Maps and More with Dr. Murray Hudson
Antiquarian, Dr. Murray Hudson, has a passion for antiques, but not just any antiques! He collects maps, globes, and books that span across three different buildings, the main one located at 109 S Church Street in Halls, Tennessee. He was an English professor, stockbroker, and farmer in the meantime.
Just how extensive is his collection if it's in three large buildings? After an inventory in April of 2019, Hudson concluded there are 25,127 items in his collection! 17,726 of which are maps! Hudson’s love of maps and globes has only grown over time. He rented his first building in 1988, but Hudson had started on the path of collecting long before.

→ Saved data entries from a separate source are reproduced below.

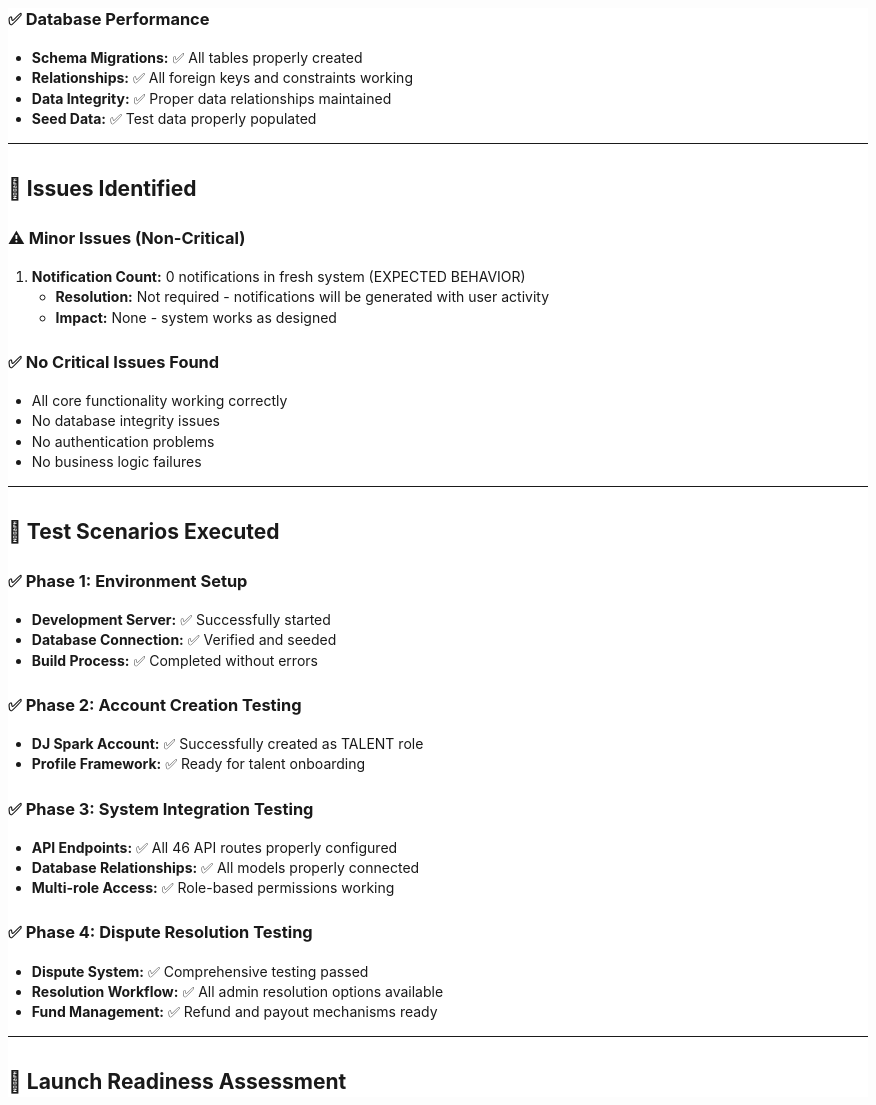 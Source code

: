 ### ✅ Database Performance
- **Schema Migrations:** ✅ All tables properly created
- **Relationships:** ✅ All foreign keys and constraints working
- **Data Integrity:** ✅ Proper data relationships maintained
- **Seed Data:** ✅ Test data properly populated

---

## 🚨 Issues Identified

### ⚠️ Minor Issues (Non-Critical)
1. **Notification Count:** 0 notifications in fresh system (EXPECTED BEHAVIOR)
   - **Resolution:** Not required - notifications will be generated with user activity
   - **Impact:** None - system works as designed

### ✅ No Critical Issues Found
- All core functionality working correctly
- No database integrity issues
- No authentication problems
- No business logic failures

---

## 🎯 Test Scenarios Executed

### ✅ Phase 1: Environment Setup
- **Development Server:** ✅ Successfully started
- **Database Connection:** ✅ Verified and seeded
- **Build Process:** ✅ Completed without errors

### ✅ Phase 2: Account Creation Testing
- **DJ Spark Account:** ✅ Successfully created as TALENT role
- **Profile Framework:** ✅ Ready for talent onboarding

### ✅ Phase 3: System Integration Testing
- **API Endpoints:** ✅ All 46 API routes properly configured
- **Database Relationships:** ✅ All models properly connected
- **Multi-role Access:** ✅ Role-based permissions working

### ✅ Phase 4: Dispute Resolution Testing
- **Dispute System:** ✅ Comprehensive testing passed
- **Resolution Workflow:** ✅ All admin resolution options available
- **Fund Management:** ✅ Refund and payout mechanisms ready

---

## 🚀 Launch Readiness Assessment
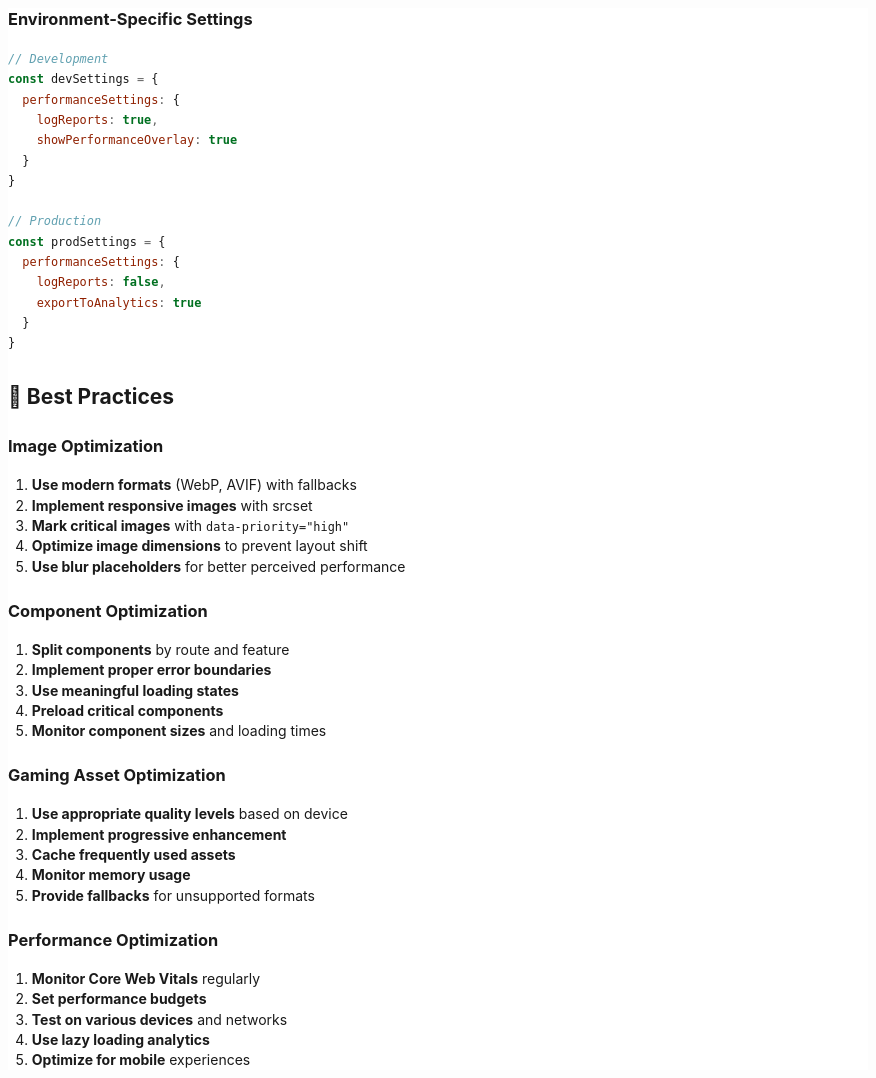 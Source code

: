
 ```javascript
```

### Environment-Specific Settings

```javascript
// Development
const devSettings = {
  performanceSettings: {
    logReports: true,
    showPerformanceOverlay: true
  }
}

// Production
const prodSettings = {
  performanceSettings: {
    logReports: false,
    exportToAnalytics: true
  }
}
```

## 🎯 Best Practices

### Image Optimization

1. **Use modern formats** (WebP, AVIF) with fallbacks
2. **Implement responsive images** with srcset
3. **Mark critical images** with `data-priority="high"`
4. **Optimize image dimensions** to prevent layout shift
5. **Use blur placeholders** for better perceived performance

### Component Optimization

1. **Split components** by route and feature
2. **Implement proper error boundaries**
3. **Use meaningful loading states**
4. **Preload critical components**
5. **Monitor component sizes** and loading times

### Gaming Asset Optimization

1. **Use appropriate quality levels** based on device
2. **Implement progressive enhancement**
3. **Cache frequently used assets**
4. **Monitor memory usage**
5. **Provide fallbacks** for unsupported formats

### Performance Optimization

1. **Monitor Core Web Vitals** regularly
2. **Set performance budgets**
3. **Test on various devices** and networks
4. **Use lazy loading analytics**
5. **Optimize for mobile** experiences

While taking some summer courses at the University of Oxford in England, he bought his first antique maps, he was ever going in a shop on High Street. “I kept walking by there every day when going to lectures. I would pass by this old shop on High Street in Oxford.” Hudson showed us a print of the street he was talking about, “It was a really neat shop that had prints in the window. They were of cathedrals, manor houses, and so on. I thought ‘At the end of this session, I will go there and buy little prints for my family,’ because I was going to be backpacking and I could carry them with me. When I went in, I saw the maps and I bought 52 of them! I spent just about all the money I had.”
Hudson’s passion for maps can be heard in his voice when he talks about them. When asked about his favorite piece, he showed us “the very first map of Virginia and actually America. It’s a great map by John Smith, done in 1607. It’s a really pretty decent map considering they had just gotten there.” Hudson, ever the professor at heart, will happily tell you about the maps in his collection. The 1607 map of Virginia has an interesting history behind it since it is of the first place settled by European colonizers. “They had this (information) because the Indians were cooperative and Powhatan,” shown on the map, “was incredibly powerful. He controlled basically all of Virginia and part of Maryland.” Chief Powhatan was the father of Pocahontas, the same Pocahontas that saved Captain and map creator John Smith. She is also the subject of the Disney movie of the same name. It was the rarest map he has had.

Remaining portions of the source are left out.